[ghc-steering-committee] Proposal #281: Visible "forall" in terms; rec: accept

Vladislav Zavialov (int-index) vlad.z.4096 at gmail.com
Tue Jun 1 14:32:46 UTC 2021


> On 1 Jun 2021, at 15:12, Simon Marlow <marlowsd at gmail.com> wrote:
> 
> I'm hoping that what I'm suggesting could be done while still doing renaming strictly before typechecking. It's a kind of lazy name resolution - a name can resolve to a set of entities, and whether that is actually ambiguous or not is decided later during type checking, when we know whether we need to resolve the name in a value or a type context. Does that make sense?


Yes, I see how this can work, but if name resolution returns a set of possible entities rather than one, it means it hasn’t actually done name resolution completely. After all, not doing name resolution at all is also equivalent to having a set of names – if the user refers to a variable by its name “x”, then we already narrowed down the set of possible bindings from “all bindings” to “bindings of variables named ‘x’”. But name resolution is complete only when we find out which “x” exactly is referred to.

So this idea of lazy name resolution seems to amount to some name resolution prior to type checking, and then some more during type checking. It might be possible, but it does not strike me as "renaming strictly before typechecking”.

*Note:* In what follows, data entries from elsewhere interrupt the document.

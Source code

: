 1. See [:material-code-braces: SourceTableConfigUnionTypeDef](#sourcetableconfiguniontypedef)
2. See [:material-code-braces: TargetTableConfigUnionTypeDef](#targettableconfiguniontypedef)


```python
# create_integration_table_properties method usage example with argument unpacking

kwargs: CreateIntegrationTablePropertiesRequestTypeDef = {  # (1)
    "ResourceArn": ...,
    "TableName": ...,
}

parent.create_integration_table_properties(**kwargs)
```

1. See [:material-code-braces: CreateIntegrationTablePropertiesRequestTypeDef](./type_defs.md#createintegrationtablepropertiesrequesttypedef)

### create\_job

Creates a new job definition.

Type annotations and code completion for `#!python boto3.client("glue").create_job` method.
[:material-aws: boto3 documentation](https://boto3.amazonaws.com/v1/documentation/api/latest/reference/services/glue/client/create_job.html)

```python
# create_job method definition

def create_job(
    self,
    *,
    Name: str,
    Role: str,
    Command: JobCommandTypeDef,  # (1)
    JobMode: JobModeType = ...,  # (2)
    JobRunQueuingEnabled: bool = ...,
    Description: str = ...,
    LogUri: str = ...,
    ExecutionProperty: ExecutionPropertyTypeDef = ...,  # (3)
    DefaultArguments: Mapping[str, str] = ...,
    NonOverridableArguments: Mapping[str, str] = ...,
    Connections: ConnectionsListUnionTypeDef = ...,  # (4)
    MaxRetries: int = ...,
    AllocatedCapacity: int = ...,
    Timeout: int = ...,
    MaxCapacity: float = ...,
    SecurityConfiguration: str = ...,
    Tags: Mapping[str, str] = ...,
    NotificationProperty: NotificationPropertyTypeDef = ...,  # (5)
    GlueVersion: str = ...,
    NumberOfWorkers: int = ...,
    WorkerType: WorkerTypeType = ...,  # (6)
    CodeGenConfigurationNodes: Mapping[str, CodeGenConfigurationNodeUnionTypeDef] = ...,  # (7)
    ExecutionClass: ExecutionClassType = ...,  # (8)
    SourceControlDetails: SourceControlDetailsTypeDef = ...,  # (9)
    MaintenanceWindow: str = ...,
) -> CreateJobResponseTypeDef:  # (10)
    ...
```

I worry that it might cause some trouble in other parts of the compiler. Dependency analysis of declarations comes to mind. Let’s say the user defines:

data A = B …
data B = A …

Currently we can process these declarations independently, there are no mutual dependencies. But if we postpone namespace selection, then this will become a strongly connected component, which will affect kind inference. I conjecture a more realistic example could be produced, but my goal is to simply state that weakening name resolution will have non-negligible impact on the implementation.

Implementation aside, the lexical scoping principle to which I referred is also about user expectations. When reading and writing code, I don’t want to inspect types just to figure out which name refers to what binding. It should be deducible from the lexical structure of the program.

So, while the idea sounds attractive, and it might be implementable, one would have to abandon the lexical scoping principle to pursue it.

> On 1 Jun 2021, at 15:12, Simon Marlow <marlowsd at gmail.com> wrote:
> 
> Not being able to use `[Int]` where a type is expected would be a serious drawback in my opinion, and I don't like the other alternative either: use `List Int` everywhere (rewrite all the Haskell textbooks!).
> 
> Cheers
> Simon

I share your disappointment, but it’s not as bad as rewriting all Haskell books! We continue to support the old syntax in all the old places, so code examples from the books will continue to compile. At the same time, codebases that lean strongly towards intermixing terms and types might adopt a different convention and require writing `List Int` everywhere. It could be part of a project style guide, for example.

Also, it is interesting that you say ‘where a type is expected’, because I there are at least three ways to interpret this:

1. Syntactically, a type is what follows after `@`, `::`, etc.
2. Things of kind `… -> Type` are types, things of other kinds are data. So `Bool` is a type, while `True` is data.
3. Erased things are types, so forall-quantified variables stand for types, while lambda-bound variables stand for terms.

Interestingly, under the first interpretation, `[Int]` does stand for the type of lists under this proposal, so I imagine it’s not what you meant. The choice between 2 and 3, on the other hand (and if we did lazy name resolution as you suggested earlier), would determine the meaning of programs such as:

  import Type.Reflection

  data True

  kindOf :: forall a -> Typeable a => String
  kindOf a = show (typeRepKind (typeRep @a))

  main = print (kindOf True)

Should this program print “Bool” or “Type”? Under (2), it must print “Bool”, because “True” is first of all data. Under (3), it must print “Type”, because the input to ‘kindOf’ is forall-quantified and erased.

Even if we partially postpone name resolution until type checking, there’s a lot of design space to explore (and to explain in the User’s Guide! this is not straightforward).

Under (1) it prints “Bool”, and name resolution remains blissfully unaware of any types involved.